(Stored data entries)
_____

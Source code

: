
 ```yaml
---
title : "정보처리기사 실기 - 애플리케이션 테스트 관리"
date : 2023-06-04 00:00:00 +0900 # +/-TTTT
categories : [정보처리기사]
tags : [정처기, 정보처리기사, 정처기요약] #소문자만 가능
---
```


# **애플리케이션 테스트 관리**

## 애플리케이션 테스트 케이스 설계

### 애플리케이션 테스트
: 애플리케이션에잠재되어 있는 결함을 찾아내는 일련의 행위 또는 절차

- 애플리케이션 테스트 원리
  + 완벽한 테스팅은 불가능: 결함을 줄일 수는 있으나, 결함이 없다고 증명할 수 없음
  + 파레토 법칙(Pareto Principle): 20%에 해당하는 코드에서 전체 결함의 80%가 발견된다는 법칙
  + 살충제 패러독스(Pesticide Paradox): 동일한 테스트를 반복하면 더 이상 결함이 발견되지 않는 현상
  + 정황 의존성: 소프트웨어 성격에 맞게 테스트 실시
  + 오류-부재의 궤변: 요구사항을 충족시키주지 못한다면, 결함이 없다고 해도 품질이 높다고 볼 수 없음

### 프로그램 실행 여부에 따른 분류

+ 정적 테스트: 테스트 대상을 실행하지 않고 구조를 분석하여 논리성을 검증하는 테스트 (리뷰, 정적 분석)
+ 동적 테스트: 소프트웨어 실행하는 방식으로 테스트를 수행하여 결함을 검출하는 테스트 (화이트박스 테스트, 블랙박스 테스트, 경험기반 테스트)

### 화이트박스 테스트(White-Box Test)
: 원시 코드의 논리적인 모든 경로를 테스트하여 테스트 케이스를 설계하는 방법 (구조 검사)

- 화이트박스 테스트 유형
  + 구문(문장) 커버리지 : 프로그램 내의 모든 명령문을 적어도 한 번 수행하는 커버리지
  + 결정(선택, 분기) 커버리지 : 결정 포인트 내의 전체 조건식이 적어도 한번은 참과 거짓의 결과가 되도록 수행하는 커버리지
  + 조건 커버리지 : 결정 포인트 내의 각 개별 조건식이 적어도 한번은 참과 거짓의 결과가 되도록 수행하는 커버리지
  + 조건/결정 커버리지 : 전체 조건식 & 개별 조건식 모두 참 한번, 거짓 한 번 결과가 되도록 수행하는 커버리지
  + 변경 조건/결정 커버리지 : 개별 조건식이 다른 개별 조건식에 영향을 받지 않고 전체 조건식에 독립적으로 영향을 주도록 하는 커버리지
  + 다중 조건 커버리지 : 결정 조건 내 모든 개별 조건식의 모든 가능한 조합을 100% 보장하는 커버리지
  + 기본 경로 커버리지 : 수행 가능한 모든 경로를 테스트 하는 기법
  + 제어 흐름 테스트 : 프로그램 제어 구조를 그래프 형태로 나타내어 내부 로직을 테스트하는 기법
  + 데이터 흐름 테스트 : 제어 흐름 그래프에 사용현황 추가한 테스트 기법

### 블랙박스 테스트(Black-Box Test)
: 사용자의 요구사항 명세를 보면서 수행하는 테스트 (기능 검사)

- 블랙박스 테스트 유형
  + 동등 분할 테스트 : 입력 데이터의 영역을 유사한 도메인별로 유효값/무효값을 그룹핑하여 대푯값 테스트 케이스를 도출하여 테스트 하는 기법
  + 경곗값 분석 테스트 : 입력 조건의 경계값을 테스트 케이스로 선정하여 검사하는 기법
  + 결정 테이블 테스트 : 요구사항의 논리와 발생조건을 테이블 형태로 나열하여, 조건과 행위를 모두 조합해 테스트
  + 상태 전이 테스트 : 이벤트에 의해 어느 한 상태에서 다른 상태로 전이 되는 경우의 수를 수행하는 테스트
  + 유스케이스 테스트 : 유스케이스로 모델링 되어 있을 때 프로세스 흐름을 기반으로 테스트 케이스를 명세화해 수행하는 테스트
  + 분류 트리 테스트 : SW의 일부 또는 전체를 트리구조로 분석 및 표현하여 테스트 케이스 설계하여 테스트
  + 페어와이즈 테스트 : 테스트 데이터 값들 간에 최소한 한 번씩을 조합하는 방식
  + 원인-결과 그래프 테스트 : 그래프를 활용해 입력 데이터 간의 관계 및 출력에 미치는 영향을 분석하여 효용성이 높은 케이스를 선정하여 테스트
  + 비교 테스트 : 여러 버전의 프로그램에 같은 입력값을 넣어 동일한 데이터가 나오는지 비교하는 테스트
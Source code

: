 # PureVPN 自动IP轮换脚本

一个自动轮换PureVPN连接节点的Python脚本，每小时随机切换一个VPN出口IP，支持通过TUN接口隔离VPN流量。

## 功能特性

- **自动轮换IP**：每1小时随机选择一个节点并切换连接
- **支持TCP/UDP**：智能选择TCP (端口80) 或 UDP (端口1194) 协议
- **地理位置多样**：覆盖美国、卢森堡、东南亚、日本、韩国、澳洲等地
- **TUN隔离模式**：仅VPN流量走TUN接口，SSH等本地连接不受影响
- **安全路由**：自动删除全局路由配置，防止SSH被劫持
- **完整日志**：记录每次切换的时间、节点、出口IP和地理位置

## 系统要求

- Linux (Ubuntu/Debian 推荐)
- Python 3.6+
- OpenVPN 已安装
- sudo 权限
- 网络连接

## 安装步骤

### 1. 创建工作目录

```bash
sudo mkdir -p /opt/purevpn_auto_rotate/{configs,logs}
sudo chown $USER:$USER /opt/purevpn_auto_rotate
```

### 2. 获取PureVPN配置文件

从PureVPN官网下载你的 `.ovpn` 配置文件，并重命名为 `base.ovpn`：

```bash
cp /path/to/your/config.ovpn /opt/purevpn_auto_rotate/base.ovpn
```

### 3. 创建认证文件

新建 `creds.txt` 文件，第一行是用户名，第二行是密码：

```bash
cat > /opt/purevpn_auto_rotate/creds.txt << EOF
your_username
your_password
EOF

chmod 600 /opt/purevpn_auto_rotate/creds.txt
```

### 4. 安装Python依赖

_____

How to complete this task: Using the records above, report each line with the string "블랙박스".

Solution:
+ 동적 테스트: 소프트웨어 실행하는 방식으로 테스트를 수행하여 결함을 검출하는 테스트 (화이트박스 테스트, 블랙박스 테스트, 경험기반 테스트)
### 블랙박스 테스트(Black-Box Test)
- 블랙박스 테스트 유형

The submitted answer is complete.